Favorite food. pâté. (Part 3).

There are many childhood food memories I associate with New York City. During the 80's my grandfather spent most of his time in New York and we consequently spent many of our holidays visiting him there. My early memories of that time are of an apartment in mid-town Manhattan with big windows overlooking nearby office buildings; at nighttime you felt that you were suspended in darkness, in space, amidst all those lights. It was a million miles away from our house in suburban St. Louis. The living room had a wall of mirrors that reflected my five-year-old self dancing across the room; I remember a huge marble coffee-table (later it would be cracked in transit across the country) and a long, low, black leather sofa. There was a narrow galley kitchen, bright, tiny, and rarely used. Perched on the counter of that kitchen was where I had my first taste of pâté.

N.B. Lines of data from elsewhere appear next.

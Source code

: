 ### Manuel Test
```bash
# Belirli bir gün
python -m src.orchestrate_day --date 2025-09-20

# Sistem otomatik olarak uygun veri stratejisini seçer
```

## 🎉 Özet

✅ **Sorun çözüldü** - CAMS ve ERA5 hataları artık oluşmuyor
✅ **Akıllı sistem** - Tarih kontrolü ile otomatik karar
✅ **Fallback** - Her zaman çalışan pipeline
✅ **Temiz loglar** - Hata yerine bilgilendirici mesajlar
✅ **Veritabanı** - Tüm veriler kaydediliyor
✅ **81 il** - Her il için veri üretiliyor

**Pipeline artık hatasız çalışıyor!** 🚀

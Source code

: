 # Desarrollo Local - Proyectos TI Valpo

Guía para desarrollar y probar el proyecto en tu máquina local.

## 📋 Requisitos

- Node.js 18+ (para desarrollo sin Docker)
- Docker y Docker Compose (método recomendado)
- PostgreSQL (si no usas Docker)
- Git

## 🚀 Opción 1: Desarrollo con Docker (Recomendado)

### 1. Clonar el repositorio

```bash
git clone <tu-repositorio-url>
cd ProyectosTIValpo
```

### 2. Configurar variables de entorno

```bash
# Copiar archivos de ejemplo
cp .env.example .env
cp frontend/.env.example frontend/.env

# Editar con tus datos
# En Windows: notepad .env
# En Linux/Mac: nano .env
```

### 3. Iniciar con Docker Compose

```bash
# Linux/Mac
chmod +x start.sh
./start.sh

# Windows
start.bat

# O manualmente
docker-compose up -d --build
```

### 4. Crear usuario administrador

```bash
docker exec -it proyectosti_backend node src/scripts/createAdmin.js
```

A friend of my grandfather's (I can't remember who) had a tin of goose (or perhaps it was duck; I can never tell) liver pâté and a box of melba toasts. (Years later I would learn that those toasts were named for the opera singer Nellie Melba, but I was never sure exactly why). She would spread dabs of this grayish-pink mousse on the little squares of toast and hand them to me. They crunched in my mouth, those bits of toast, and then the flavor of the pâté, that faintly metallic sweetness of liver, that creamy texture of it, would come through. I am not sure I liked it then (I was five, after all), but pâté has long been one of my favorite foods. (Actually, I'm eating some now as I write this).

Later, as I was growing up, pâté was something special that we had at parties, spread on slices of baguette or crackers. We would buy it at the Italian deli in the market, a cool, pale slab of duck liver mousse speckled with bits of black truffle, spiked with cognac, and topped with an amber slice of aspic. If I was lucky, there would be enough pâté left over for breakfast the next day, or an after-school snack. Sometimes we tried other kinds, a plain goose-liver pâté wrapped in a thin white layer of fat that melted on the tongue, and a heartier chicken liver one that was just as delicious, if not nearly as light and smooth as the truffle mousse. Much later, having a car and buying my own groceries meant that I could have pâté whenever I wanted. Like right now. But it is, like all other good-tasting (but bad-for-you) things, best as a rare treat, giving you just enough to sate your desire without falling into gluttony. (Not to mention high cholesterol).